--- START ---

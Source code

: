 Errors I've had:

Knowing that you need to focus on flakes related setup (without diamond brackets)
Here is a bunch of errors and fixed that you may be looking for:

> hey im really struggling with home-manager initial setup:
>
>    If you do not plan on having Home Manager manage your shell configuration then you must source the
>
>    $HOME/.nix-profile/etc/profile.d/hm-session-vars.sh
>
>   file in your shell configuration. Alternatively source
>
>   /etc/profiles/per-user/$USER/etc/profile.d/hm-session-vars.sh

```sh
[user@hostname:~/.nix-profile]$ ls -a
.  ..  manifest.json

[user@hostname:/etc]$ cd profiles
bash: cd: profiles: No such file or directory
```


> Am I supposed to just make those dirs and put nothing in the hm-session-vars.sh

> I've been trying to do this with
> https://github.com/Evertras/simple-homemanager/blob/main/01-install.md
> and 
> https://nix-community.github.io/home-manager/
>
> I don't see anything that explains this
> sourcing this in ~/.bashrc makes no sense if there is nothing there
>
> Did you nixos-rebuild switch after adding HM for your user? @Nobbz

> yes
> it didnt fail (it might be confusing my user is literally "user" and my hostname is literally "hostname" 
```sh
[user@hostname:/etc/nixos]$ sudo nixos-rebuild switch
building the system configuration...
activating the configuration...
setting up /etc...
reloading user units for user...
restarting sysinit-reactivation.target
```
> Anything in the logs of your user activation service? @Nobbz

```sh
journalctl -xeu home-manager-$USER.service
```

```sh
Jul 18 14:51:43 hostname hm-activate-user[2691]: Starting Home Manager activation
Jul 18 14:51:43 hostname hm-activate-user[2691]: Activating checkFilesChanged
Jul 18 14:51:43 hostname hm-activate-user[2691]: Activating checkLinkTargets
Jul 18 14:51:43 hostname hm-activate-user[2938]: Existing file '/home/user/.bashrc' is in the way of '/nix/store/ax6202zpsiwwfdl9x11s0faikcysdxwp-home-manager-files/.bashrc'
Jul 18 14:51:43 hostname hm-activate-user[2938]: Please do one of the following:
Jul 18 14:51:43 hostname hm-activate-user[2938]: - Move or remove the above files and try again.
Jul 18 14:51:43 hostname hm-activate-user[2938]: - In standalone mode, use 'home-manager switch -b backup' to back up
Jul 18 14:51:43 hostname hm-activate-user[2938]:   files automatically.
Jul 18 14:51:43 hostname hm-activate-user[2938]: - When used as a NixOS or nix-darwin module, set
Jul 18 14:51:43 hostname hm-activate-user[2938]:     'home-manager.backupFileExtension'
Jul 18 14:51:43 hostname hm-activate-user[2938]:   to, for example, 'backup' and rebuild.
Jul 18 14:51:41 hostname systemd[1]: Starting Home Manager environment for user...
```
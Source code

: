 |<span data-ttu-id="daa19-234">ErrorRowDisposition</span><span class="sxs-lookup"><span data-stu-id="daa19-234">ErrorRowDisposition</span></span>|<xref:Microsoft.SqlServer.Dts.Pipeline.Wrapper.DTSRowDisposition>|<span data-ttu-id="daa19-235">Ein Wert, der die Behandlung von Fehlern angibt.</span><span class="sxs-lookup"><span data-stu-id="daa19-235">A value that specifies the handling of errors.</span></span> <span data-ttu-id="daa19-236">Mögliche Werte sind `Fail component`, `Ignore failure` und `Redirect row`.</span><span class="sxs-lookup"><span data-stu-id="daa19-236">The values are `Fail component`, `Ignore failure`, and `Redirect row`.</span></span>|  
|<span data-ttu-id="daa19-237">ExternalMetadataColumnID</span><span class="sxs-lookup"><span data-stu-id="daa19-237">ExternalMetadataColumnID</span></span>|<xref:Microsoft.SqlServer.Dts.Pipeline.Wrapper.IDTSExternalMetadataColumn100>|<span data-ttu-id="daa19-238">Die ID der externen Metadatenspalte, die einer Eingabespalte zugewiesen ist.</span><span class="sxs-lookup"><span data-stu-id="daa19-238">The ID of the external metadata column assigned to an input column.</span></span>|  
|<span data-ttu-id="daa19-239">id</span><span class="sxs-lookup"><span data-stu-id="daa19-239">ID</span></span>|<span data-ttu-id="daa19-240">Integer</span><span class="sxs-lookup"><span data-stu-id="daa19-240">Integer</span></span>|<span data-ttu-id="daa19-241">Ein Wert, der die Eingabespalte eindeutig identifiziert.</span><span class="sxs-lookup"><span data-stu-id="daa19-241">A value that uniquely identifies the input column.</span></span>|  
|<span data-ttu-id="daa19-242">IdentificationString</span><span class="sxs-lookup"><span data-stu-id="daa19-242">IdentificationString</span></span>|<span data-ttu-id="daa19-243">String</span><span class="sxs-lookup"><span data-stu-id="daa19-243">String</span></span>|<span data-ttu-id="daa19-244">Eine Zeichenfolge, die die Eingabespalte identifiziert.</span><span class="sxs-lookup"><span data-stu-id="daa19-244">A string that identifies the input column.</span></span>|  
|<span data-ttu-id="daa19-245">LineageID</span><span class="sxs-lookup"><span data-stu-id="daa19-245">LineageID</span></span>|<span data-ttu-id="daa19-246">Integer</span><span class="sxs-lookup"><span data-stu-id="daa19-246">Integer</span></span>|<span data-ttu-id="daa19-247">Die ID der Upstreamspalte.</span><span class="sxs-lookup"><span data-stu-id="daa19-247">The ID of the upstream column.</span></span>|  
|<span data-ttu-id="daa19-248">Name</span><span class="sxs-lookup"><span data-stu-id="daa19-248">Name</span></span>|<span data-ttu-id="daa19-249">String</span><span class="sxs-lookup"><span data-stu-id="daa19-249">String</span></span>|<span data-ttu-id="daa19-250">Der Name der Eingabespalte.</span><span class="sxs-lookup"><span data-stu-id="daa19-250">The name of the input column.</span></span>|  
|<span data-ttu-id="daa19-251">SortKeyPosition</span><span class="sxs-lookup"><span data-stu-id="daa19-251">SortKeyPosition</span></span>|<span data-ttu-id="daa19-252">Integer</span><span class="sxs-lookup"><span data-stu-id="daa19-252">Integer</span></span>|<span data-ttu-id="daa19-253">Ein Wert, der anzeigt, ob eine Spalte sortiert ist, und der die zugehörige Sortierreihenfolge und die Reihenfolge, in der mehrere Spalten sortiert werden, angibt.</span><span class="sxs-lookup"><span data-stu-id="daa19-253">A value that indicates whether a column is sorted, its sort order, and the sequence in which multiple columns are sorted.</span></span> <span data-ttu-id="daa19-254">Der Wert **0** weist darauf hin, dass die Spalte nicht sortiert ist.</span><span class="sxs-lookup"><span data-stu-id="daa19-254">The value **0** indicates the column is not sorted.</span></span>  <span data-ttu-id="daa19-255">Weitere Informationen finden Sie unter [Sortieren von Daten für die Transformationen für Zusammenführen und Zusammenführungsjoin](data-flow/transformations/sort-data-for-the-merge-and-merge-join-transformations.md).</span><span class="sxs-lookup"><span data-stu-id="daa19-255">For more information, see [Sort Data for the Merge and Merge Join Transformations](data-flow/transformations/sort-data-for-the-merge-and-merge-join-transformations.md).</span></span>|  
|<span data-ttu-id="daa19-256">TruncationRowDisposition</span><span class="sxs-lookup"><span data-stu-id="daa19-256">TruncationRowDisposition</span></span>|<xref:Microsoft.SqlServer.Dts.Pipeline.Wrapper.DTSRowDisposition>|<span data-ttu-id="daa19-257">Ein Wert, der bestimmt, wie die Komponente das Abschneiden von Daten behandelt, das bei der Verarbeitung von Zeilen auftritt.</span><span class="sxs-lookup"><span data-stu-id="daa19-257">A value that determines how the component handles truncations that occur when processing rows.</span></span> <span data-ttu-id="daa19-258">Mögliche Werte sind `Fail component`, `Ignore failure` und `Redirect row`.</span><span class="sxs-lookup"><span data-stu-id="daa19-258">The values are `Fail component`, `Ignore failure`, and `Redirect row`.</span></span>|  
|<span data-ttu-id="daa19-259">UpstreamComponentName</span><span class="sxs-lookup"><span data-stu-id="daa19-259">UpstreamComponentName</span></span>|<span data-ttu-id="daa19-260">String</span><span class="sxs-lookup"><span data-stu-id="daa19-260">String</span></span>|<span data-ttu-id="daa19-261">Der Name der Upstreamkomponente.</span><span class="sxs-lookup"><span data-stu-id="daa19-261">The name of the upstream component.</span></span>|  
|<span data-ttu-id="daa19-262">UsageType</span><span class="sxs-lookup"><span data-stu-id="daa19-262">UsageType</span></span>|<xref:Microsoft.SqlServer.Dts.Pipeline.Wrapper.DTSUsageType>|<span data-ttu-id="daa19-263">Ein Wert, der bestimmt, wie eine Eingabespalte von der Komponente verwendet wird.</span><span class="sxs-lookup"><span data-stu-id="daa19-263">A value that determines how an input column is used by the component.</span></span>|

--- END ---

• _EXERCISE REQUIREMENTS_
Reply with one number, the count of lines in the records that include the word "session".

• _FINAL ANSWER_
3